We're drastically trying to find a solution to this. Melissa suggests adding some blonde bits at the ends so that it looks smaller under the light, gelling some of it down into a fringe, scooping it up into my usual pigtails and adding a nice tiara, plus wearing some extra diamonds and more make-up than Nick's mum (and she wears LOADS) to detract attention from my hair. Kaethe and Nick both suggest leaving it like that - Ketz because she thinks that looking mad is good (she is really, really mad), Nick cuz it's dark in Kaethe's basement and nobody will notice, and do I really want to be a model anyway? Jus suggests a very large hat. Being as Melissa's amazing at doing hair and make-up, I'll do her way first, and if it doesn't work then Justin's way sounds good.

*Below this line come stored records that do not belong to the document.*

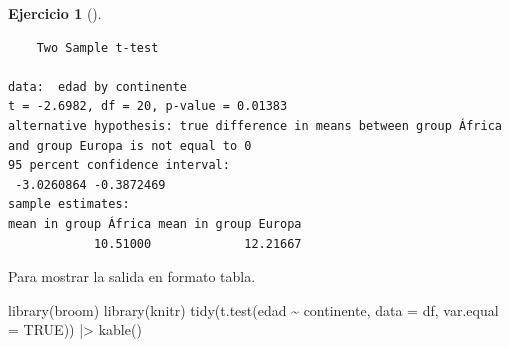 \documentclass[
  a4paper,
]{scrreport}
\newenvironment{Shaded}{\begin{snugshade}}{\end{snugshade}}
\newcommand{\AttributeTok}[1]{\textcolor[rgb]{0.40,0.45,0.13}{#1}}
\newcommand{\ConstantTok}[1]{\textcolor[rgb]{0.56,0.35,0.01}{#1}}
\newcommand{\FunctionTok}[1]{\textcolor[rgb]{0.28,0.35,0.67}{#1}}
\newcommand{\NormalTok}[1]{\textcolor[rgb]{0.00,0.23,0.31}{#1}}
\newcommand{\SpecialCharTok}[1]{\textcolor[rgb]{0.37,0.37,0.37}{#1}}
\theoremstyle{definition}
\newtheorem{exercise}{Ejercicio}[chapter]
\theoremstyle{remark}
\begin{document}
\begin{exercise}[]
\begin{enumerate}
\begin{tcolorbox}
\begin{verbatim}
    Two Sample t-test

data:  edad by continente
t = -2.6982, df = 20, p-value = 0.01383
alternative hypothesis: true difference in means between group África and group Europa is not equal to 0
95 percent confidence interval:
 -3.0260864 -0.3872469
sample estimates:
mean in group África mean in group Europa 
            10.51000             12.21667 
\end{verbatim}

  Para mostrar la salida en formato tabla.

\begin{Shaded}
\begin{Highlighting}[]
\FunctionTok{library}\NormalTok{(broom)}
\FunctionTok{library}\NormalTok{(knitr)}
\FunctionTok{tidy}\NormalTok{(}\FunctionTok{t.test}\NormalTok{(edad }\SpecialCharTok{\textasciitilde{}}\NormalTok{ continente, }\AttributeTok{data =}\NormalTok{ df, }\AttributeTok{var.equal =} \ConstantTok{TRUE}\NormalTok{)) }\SpecialCharTok{|\textgreater{}} 
    \FunctionTok{kable}\NormalTok{()}
\end{Highlighting}
\end{Shaded}


\end{tcolorbox}
\end{enumerate}
\end{exercise}
\end{document}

Melissa's annoyed that she can't come with us, and her parents are driving her down. Nick's mum's car barely ever works, so we all have to go on the train - Melissa's parents won't have it. Apparently, it's dangerous. What, in broad daylight? When Melissa herself is pretty big and burly for such a delicate-acting girl, plus is a blue belt in karate? When Nick, who got detention last year for knocking Janet out with a hockey stick, and got suspended last term for knocking Big Dave's tooth out (and Big Dave lives up to his name - he's not fat like Fatshawe, he's a bodybuilder), is with us? When we've got Nick's mum here, who can make anyone jump out of their skin and run away crying if she gives them one of her many Evil Looks (trust me, she is the World's Scariest Person!)? Honestly. They just don't trust the girl.

Got to go - Melissa's done with the easy bit (sorting out Kaethe's make-up, not that she needs it to look like a superstar), now for the hard part - my massive hair.